Powerofyoga

Hiperkifoza c.d.

B. Joga Wrocław: miało być następnego dnia, a tymczasem dni minęło sporo. Wybaczcie mi to zaniedbanie…

Kolejną asaną odpowiednią dla osób cierpiących na hiperkifozę jest:

ŚWIERSZCZ (Salambhasana)

joga Wrocław IMG_4843

joga Wrocław IMG_4844

 

 

 

 

 

 

 

Instrukcja:

  • połóż się twarzą w dół, wyprostuj nogi, grzbiety stóp wciśnij w matę,
  • czoło oprzyj o podłogę, ręce połóż na macie wzdłuż tułowia,
  • z wdechem unieś klatkę piersiową, barki, ręce i głowę,
  • odwróć ręce, by dłonie odsunęły się od ciała,
  • utrzymuj wydłużony kark i cały kręgosłup, starając się odsunąć czubek głowy jak najdalej od krzyża,
  • oddychaj spokojnie i równo, wytrzymaj w tej pozycji do czterech minut – zdecydowanie poprawisz siłę mięśni grzbietu.

Korzyści:

  • wzmacnia zarówno dolne, jak i górne mięśnie pleców,
  • usprawnia słabe trawienie.

 

MOST (Setu Bandhasana)

joga Wrocław IMG_4847

 

 

 

 

 

 

Instrukcja:

  • połóż się płasko na plecach, przyciągnij pięty do pośladków w linii guzów kulszowych,
  • połóż ręce po bokach, dłońmi w dół,
  • z wydechem mocno przyciśnij stopy i ramiona do podłogi, stopniowo unosząc biodra w górę,
  • po kilku oddechach zbliż tylne strony ramion do siebie i spleć ręce,
  • unieś mostek i biodra jeszcze wyżej, jeśli to możliwe,
  • wytrzymaj w tej pozycji do trzech minut.

Korzyści:

  • zwiększa elastyczność przedniej części barków i klatki piersiowej,
  • poprawia wzorzec oddychania i wzmacnia plecy.

WIELBŁĄD (Ustrasana)

joga Wrocław IMG_4849

 

 

 

 

 

 

Instrukcja:

  • przyjmij pozycję klęku prostego: biodra wyprostowane nad kolanami, kostki w linii z kolanami, stopy na grzbietach,
  • przyciśnij kolana, golenie i stopy do podłogi, wyciągnij kręgosłup i szczyt głowy do sufitu, ściśnij razem nogi bez ich przesuwania,
  • unieś klatkę piersiową i kręgosłup, wydłużając część lędźwiową,
  • połóż dłonie na pośladkach, palcami w dół i przyciągnij łokcie do siebie,
  • z wdechem unieś klatkę piersiową w górę, podczas wydechu wciągnij pępek i wygnij plecy, przesuwając łokcie w dół i tył,
  • opuść ręce na pięty – nogi zostają aktywne, uda prostopadłe do podłogi,
  • w tej asanie nie powinno się odczuwać żadnego napięcia w dolnej części kręgosłupa,
  • wyjdź z pozycji, mocno odpychając się od pięt bez skręcania kręgosłupa!
  • wróć do klęku prostego,
  • jeśli możesz utrzymać równy oddech, zostań w asanie do trzech minut.

MODYFIKACJA: jeśli nie możesz zejść dłońmi na pięty, zostań z nimi na pośladkach, koncentrując się na aktywnej pracy nóg i przyciąganiu łokci do siebie.
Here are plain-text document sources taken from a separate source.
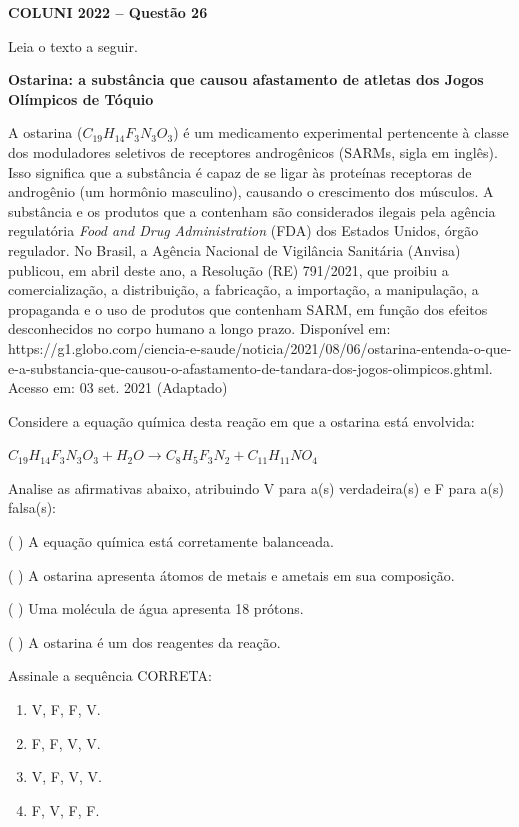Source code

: \textbf{COLUNI 2022 -- Questão 26}\par\medskip Leia o texto a seguir.

\par

\textbf{Ostarina: a substância que causou afastamento de atletas dos Jogos Olímpicos de Tóquio}

\par

A ostarina ($C_{19}H_{14}F_3N_3O_3$) é um medicamento experimental pertencente à classe dos moduladores seletivos de receptores androgênicos (SARMs, sigla em inglês). Isso significa que a substância é capaz de se ligar às proteínas receptoras de androgênio (um hormônio masculino), causando o crescimento dos músculos. A substância e os produtos que a contenham são considerados ilegais pela agência regulatória \textit{Food and Drug Administration} (FDA) dos Estados Unidos, órgão regulador. No Brasil, a Agência Nacional de Vigilância Sanitária (Anvisa) publicou, em abril deste ano, a Resolução (RE) 791/2021, que proibiu a comercialização, a distribuição, a fabricação, a importação, a manipulação, a propaganda e o uso de produtos que contenham SARM, em função dos efeitos desconhecidos no corpo humano a longo prazo. Disponível em: https://g1.globo.com/ciencia-e-saude/noticia/2021/08/06/ostarina-entenda-o-que-e-a-substancia-que-causou-o-afastamento-de-tandara-dos-jogos-olimpicos.ghtml. Acesso em: 03 set. 2021 (Adaptado)

\par

Considere a equação química desta reação em que a ostarina está envolvida:

\par

$C_{19}H_{14}F_3N_3O_3 + H_2O \rightarrow C_8H_5F_3N_2 + C_{11}H_{11}NO_4$

\par

Analise as afirmativas abaixo, atribuindo V para a(s) verdadeira(s) e F para a(s) falsa(s):

\par

(   ) A equação química está corretamente balanceada.\par
(   ) A ostarina apresenta átomos de metais e ametais em sua composição.\par
(   ) Uma molécula de água apresenta 18 prótons.\par
(   ) A ostarina é um dos reagentes da reação.

\par

Assinale a sequência CORRETA:\begin{enumerate}
\item V, F, F, V.
\item F, F, V, V.
\item V, F, V, V.
\item F, V, F, F.\end{enumerate}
W ten sposób klatka piersiowa unosi się i otwiera.

Korzyści:

  • skutecznie rozciąga klatkę piersiową,
  • zmniejsza napięcie mięśni brzucha i narządów wewnętrznych,
  • poprawia wzorzec oddychania.

SAVASANA: Zestaw ćwiczeń poświęconych problemom górnych pleców zakończ kilkuminutowym relaksem: połóż się na plecach, nogi na szerokość maty, ręce nieco szerzej, dłonie skierowane do sufitu. Zamknij oczy i rozluźnij całe ciało. Pozostań w tej pozycji całkowitego bezwładu przez co najmniej pięć minut. Polem zegnij nogi w kolanach, połóż się na prawym boku i otwórz oczy. Po kilku oddechach łagodnie podnieś się do siadu, głowę unosząc jako ostatnią.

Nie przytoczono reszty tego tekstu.